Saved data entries
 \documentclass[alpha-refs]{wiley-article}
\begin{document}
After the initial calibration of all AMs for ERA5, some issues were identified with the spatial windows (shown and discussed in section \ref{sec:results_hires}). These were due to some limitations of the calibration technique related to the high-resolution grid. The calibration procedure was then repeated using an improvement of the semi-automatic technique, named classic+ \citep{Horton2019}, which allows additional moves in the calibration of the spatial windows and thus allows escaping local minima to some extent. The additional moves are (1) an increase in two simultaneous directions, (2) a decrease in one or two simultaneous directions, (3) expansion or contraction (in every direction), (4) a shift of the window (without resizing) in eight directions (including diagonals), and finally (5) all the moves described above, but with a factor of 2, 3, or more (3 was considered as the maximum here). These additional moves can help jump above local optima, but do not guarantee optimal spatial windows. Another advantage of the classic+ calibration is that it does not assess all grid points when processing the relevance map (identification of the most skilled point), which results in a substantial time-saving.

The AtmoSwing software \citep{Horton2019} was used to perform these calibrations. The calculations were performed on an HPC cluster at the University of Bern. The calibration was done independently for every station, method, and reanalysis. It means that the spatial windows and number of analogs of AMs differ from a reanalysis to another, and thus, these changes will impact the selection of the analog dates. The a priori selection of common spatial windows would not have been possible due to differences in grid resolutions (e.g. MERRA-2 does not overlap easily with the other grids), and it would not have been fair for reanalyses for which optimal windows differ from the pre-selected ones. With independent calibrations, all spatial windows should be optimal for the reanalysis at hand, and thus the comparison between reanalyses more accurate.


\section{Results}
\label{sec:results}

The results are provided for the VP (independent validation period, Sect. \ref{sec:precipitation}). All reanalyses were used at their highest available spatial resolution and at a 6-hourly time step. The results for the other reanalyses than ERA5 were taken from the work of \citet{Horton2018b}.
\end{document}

→ **WORK ORDER**: The result should consist solely of the lines from the one that contains "The results are" to the last line of the records above, reproduced exactly.

→ **ANSWER TO THIS PROBLEM**:
The results are provided for the VP (independent validation period, Sect. \ref{sec:precipitation}). All reanalyses were used at their highest available spatial resolution and at a 6-hourly time step. The results for the other reanalyses than ERA5 were taken from the work of \citet{Horton2018b}.
\end{document}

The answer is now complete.